A price floor is a legal minimum. To bite, it must sit above equilibrium — which guarantees a persistent surplus (Qs > Qd).

Floor → surplus, made literal. Agricultural price floors in New Deal America and Europe's Common Agricultural Policy produced famous "butter mountains" and "wine lakes" in the 1980s — warehouses of unsold produce the government had to buy. A price held above equilibrium creates exactly the leftover the model predicts.

The textbook floor is the minimum wage — a price floor on labor. In the simple model, setting wages above equilibrium creates a labor surplus, which is unemployment. We will study this in depth later, so here is just a preview. The U.S. federal minimum wage has been frozen at $7.25/hour since July 2009 — the longest gap since the Fair Labor Standards Act created it in 1938, and inflation has eroded roughly 30% of its real value. Meanwhile, 30 states plus D.C. now exceed it, with several states reaching $15 for the first time around 2026.

But here is where good economics gets honest. The simple model says minimum-wage hikes cost jobs. The evidence is genuinely mixed. A University of Washington team studying Seattle's increase toward $13 (2017) found low-wage hours fell about 9%. Yet a UC Berkeley team found pay rose with no job loss, and the famous Card & Krueger New Jersey fast-food study (1994) found modest hikes often have small or negligible employment effects — possibly because real labor markets aren't perfectly competitive. Hold both ideas: the model gives you the default prediction; the data tells you where reality bends it.

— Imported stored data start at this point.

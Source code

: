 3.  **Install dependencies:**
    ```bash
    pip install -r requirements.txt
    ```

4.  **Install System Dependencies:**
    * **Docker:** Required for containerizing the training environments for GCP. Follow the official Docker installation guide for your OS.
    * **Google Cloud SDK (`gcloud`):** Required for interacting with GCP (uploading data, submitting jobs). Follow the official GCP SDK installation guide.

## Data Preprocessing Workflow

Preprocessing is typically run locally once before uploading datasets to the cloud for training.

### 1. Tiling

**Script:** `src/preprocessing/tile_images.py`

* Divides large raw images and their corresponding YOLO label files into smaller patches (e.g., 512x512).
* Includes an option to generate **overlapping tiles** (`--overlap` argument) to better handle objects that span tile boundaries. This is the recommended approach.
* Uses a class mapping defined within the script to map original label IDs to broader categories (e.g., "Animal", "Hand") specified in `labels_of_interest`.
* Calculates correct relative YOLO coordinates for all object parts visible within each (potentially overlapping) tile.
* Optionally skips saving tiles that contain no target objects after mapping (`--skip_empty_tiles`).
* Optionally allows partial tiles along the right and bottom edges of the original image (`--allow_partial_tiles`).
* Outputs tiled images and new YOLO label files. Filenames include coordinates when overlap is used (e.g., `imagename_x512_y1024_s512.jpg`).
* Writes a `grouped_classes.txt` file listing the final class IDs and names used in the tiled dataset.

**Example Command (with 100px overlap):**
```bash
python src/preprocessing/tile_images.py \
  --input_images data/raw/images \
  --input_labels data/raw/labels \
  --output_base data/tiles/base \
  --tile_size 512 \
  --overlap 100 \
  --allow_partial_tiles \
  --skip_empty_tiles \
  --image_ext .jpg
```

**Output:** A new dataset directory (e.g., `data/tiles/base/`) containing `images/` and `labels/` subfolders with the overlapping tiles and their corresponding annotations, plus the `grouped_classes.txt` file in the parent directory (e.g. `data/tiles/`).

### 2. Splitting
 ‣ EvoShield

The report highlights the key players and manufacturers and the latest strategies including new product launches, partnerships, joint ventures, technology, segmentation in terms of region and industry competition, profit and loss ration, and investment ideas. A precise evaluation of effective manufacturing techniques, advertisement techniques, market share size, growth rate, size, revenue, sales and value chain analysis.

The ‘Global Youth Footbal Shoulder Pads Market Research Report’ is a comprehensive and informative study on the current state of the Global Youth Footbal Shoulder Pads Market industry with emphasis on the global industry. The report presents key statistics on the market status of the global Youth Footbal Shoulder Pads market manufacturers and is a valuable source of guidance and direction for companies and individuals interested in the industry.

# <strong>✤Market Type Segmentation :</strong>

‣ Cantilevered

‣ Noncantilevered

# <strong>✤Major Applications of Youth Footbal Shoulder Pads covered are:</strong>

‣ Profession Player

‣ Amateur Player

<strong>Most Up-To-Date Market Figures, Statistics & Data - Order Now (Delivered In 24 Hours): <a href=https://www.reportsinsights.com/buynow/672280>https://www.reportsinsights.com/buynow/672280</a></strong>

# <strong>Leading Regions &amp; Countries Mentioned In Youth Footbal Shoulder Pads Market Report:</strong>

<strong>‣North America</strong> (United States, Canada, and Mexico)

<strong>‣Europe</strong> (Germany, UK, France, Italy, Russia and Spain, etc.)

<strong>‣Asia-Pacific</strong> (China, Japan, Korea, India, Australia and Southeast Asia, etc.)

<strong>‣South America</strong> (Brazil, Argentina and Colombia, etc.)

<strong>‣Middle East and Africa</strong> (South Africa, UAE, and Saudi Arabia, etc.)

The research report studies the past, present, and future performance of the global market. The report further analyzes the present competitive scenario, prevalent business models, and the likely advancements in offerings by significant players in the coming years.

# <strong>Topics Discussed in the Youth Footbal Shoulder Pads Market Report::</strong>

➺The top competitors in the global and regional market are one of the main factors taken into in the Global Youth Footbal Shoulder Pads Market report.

Key takeaway: Price controls don't repeal supply and demand — they redirect the consequences. Ceilings turn high prices into shortages, queues, and quality loss; floors turn low prices into surpluses and unsold inventory.
Common mistake: Believing a price ceiling makes things "cheaper for everyone." It makes them cheaper only for the lucky few who can still buy. The true cost reappears as waiting, worse quality, black markets, and favoritism. And remember: equilibrium is not "fair" or "good" — it is simply where quantities balance. It can coexist with real hardship.

Key Takeaways

  • Demand slopes down, supply slopes up; they meet at the market-clearing price where quantity demanded equals quantity supplied.
  • Above equilibrium you get a surplus (price falls); below it a shortage (price rises). Markets self-correct toward equilibrium.
  • A change in the good's own price moves you along a curve; anything else shifts the whole curve — don't confuse the two.
  • Elasticity measures responsiveness: inelastic goods (gas, insulin) barely react to price; the total-revenue test explains who can profitably raise prices.
  • Income elasticity sorts goods into normal, luxury, and inferior — and Engel's Law shows food's budget share falling as incomes rise.
  • Prices act as signals, incentives, and rationing devices all at once, coordinating an economy no planner could direct (Hayek, Smith).
  • Price ceilings cause shortages (rent control, 1970s gas lines); price floors cause surpluses (crop mountains, the minimum-wage debate) — though real-world data adds nuance to the simple model.